You now know the ending, thankfully; but the commencement touched off all kinds of emotions, including the fear (and in perhaps some cases gleeful anticipation) of global apocalypse.
Disaster movies have implanted in us vivid expectations of how the world will finish. The sky will burn; the oceans will rear up; the Earth's crust will become as Weetbix; Nicolas Cage may or may not be available to save our asses.
Sunday's events initially conformed to that mode, with images pouring in from Chile of burning buildings, flattened apartments, and highway overpasses crushed like potato chips. Add the screech of sirens in Hawaii and civil defence alerts around the Pacific, and something was clearly starting up.
Reverse T.S. Eliot's formula. This is how the world goes, not with a whimper, but a bang.
It's a popular enough notion in the US, one shared by 50 million evangelicals who believe in the doctrines of the Rapture (in which true believers are taken up to heaven) and Armageddon (the final battle between Good and Evil). Some of these people are survivalists, a group who have always been part of American culture, but the growing trend is survivalism-lite, as the Guardian newspaper found earlier this month .

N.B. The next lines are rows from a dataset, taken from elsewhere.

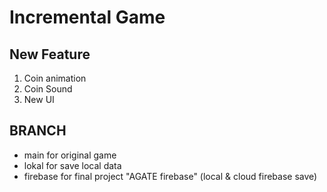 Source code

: # Incremental Game

## New Feature
1. Coin animation
2. Coin Sound
3. New UI

## BRANCH
- main for original game
- lokal for save local data
- firebase for final project "AGATE firebase" (local & cloud firebase save)
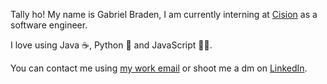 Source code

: Tally ho! My name is Gabriel Braden, I am currently interning at [Cision](https://www.cision.com) as a software engineer.

I love using Java ☕️, Python 🐍 and JavaScript 🧑‍💻.

You can contact me using [my work email](mailto:gabriel.braden@cision.com) or shoot me a dm on [LinkedIn](https://www.linkedin.com/in/gabe-braden-884227199/). 
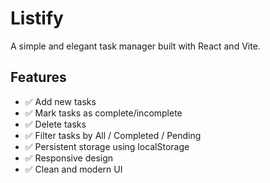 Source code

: # Listify

A simple and elegant task manager built with React and Vite.

## Features

- ✅ Add new tasks
- ✅ Mark tasks as complete/incomplete
- ✅ Delete tasks
- ✅ Filter tasks by All / Completed / Pending
- ✅ Persistent storage using localStorage
- ✅ Responsive design
- ✅ Clean and modern UI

Given that such currents are swirling around here, as much heavy telly ordnance as was available on a Saturday afternoon was assembled to meet the crisis. CNN anchor Rick Sanchez did a good job translating the Spanish reports as they came from radio stations in Chile, but later he worked himself into a lather worrying about the magnitude of the quake (larger than Haiti's), and the absence of information from coastal areas. "This could be so much worse than we thought."
Weatherman Chad Myers then took some time to explain why this wasn't possible.
The desire for things to be "much worse than we thought" is a temperamental twist you must fight in news, but perhaps it's generational too.
In recent times the idea that we might perish in a cosmic-sized conflagration was given its best validation, I think, from the Cold War. The pervasive neurosis was that the world would terminate in an ideologically-fuelled nuclear cataclysm. I remember magazine articles from the time that relied on scary statistics about the number of times the globe could be turned into an atomic pyre. This was the late '70s, and everything was elemental.
Or, as someone much younger recently teased me, "Did you really think you'd die in a nuclear war?"
I did; I still might, dear; you'll be sorry.
The Cold War waddled off to History's rubbish bin, but the apocalypse hasn't, it's just assumed different forms: Environmental apocalypse, moral apocalypse, natural apocalypse. All of these dangers may well be prophetic, but how we greet them more likely reflects the banality of contemporary urban life, the dreariness of the supermarket aisle/traffic light/mortgage payments. A desire for something beyond ourselves, in other words: The more spectacular, the better.